Liberté du choix...Quelle fumisterie. Il faudrait déjà exister intérieurement pour pouvoir prétendre faire un choix. Car enfin, qui choisit ? Qui est là pour choisir ? Un individu lucide, conscient, éveillé ou une machine qui se remplit de carburant pour croire qu'elle avance par elle-même ? Qui lui donne ce carburant ? Les autres ? Des individus endormis qui fonctionnent avec le même carburant ? Ah, non, ceux-là sont propriétaires des pompes à carburant. Mais ils sont tout aussi endormis. C'est juste qu'ils ont appris à en profiter davantage et à se servir de ceux qui restent juste attachés à ce désir immodéré de remettre sans cesse du carburant. Hiérachie dans le sommeil et dans les addictions. Il y a les dealers camés et les camés tout court.

Le choix de se croire libre est par conséquent une auto mutilation. Je coupe en moi le lien qui me rattachait à mon âme et je "décide" de me soumettre à mon mental. Ca n'est évidemment pas une décision réfléchie mais juste un abandon par conditionnements. C'est pour cela qu'il faut bénir les drames. Ils sont la plupart du temps les seuls évènements susceptibles de réveiller les individus. Il y aura toujours ceux qui regretteront infiniment le temps du grand sommeil et de la multiplicité des pompes à carburant. Bon, tant pis. Peut-être ont-ils besoin de revenir pour un autre passage...Va savoir.

Et puis, il y a ceux ou celles qui ne peuvent plus dormir. Parfois même réellement. Ils vont aller marcher pendant des jours et des nuits. Mûs par une énergie inconnue qui les brûle intérieurement.

Il y a aussi ceux ou celles qui vont s'apitoyer en disant qu'il n'y a rien à faire, "que c'est comme ça ma pauvre dame, que la vie est dure, ah la la, pensez donc, il n'était pas bien vieux encore, partir comme ça, si vite alors qu'il allait être grand-père, c'est vraiment trop dur, et vous avez vu sa pauvre Ginette comme elle a l'air de s'en fiche, vraiment quelle honte."
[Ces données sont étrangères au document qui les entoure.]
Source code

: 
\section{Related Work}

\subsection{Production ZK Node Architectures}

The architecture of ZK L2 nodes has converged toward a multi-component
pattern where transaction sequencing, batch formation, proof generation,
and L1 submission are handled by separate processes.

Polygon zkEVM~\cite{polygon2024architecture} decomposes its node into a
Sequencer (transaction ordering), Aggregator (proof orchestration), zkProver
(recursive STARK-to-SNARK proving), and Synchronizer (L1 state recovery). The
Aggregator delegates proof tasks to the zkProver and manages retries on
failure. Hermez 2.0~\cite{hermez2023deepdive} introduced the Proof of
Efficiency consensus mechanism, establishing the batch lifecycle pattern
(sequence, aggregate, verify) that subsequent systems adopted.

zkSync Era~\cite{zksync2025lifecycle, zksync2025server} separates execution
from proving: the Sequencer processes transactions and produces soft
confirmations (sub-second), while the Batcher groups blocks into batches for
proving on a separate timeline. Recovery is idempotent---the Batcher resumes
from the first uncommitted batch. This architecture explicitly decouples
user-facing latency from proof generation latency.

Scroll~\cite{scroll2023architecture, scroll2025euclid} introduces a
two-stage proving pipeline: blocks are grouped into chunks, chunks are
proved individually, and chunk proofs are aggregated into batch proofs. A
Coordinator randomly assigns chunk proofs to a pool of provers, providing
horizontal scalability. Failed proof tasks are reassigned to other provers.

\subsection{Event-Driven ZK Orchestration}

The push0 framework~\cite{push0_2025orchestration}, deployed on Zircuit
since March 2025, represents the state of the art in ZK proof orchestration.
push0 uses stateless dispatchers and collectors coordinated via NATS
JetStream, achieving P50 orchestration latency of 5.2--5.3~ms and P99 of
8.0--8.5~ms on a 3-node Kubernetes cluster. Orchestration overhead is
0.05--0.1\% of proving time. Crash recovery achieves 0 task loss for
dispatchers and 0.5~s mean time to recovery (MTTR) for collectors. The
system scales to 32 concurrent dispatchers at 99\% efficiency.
Bon, on connaît...Et puis quand ça leur tombe dessus et bien ces personnes-là seront des victimes parfaites, elles tiendront leur rôle à la perfection, avec un professionalisme indéniable, comme si elles avaient attendu ça toute leur vie, LE grand rôle. "C'est comme ça, que voulez-vous, mais je suis courageux, je ne me plains pas même si je dois aller chez le docteur trois fois par semaine et deux visites à l'hôpital et que personne ne me fait les courses, mes enfants ne viennent même pas, vous vous rendez compte, avec tout ce que j'ai fait pour eux, mais bon, je ne me plains pas, c'est dur mais je peux y arriver même si avec l'hiver qui arrive, je sais que les journées seront longues tout seul et patati patata...Pas le choix, c'est comme ça ma pauvre dame, c'est même Dieu qui l'a voulu mais je vais à la messe quand même. Y'a rien d'autre à faire."

Bon, là, effectivement, l'absence de choix est vécu comme une opportunité. Pas question d'aller voir à l'intérieur ce qui se passe. L'environnement occupe toute l'énergie dépensée.

Et alors, qu'en est-il de cette liberté existentielle ?

On a donc les endormis qui se gavent de carburant. Liberté existentielle : néant.

On a aussi les victimes qui adorent leur statut de victimes. Liberté existentielle : néant.

On a aussi les traumatisés qui ne cherchent pas à se plaindre parce qu'ils ont basculé dans un espace qu'ils ne connaissaient pas et qui se révèlent absolument fabuleux. Liberté existentielle : en cours d'apprentissage.

Ces derniers possèdent-ils un libre arbitre ? Non, bien entendu étant donné que leur évolution est dictée par un évènement indépendant de leur volonté. Mais il y a une différence essentielle. ILS LE SAVENT.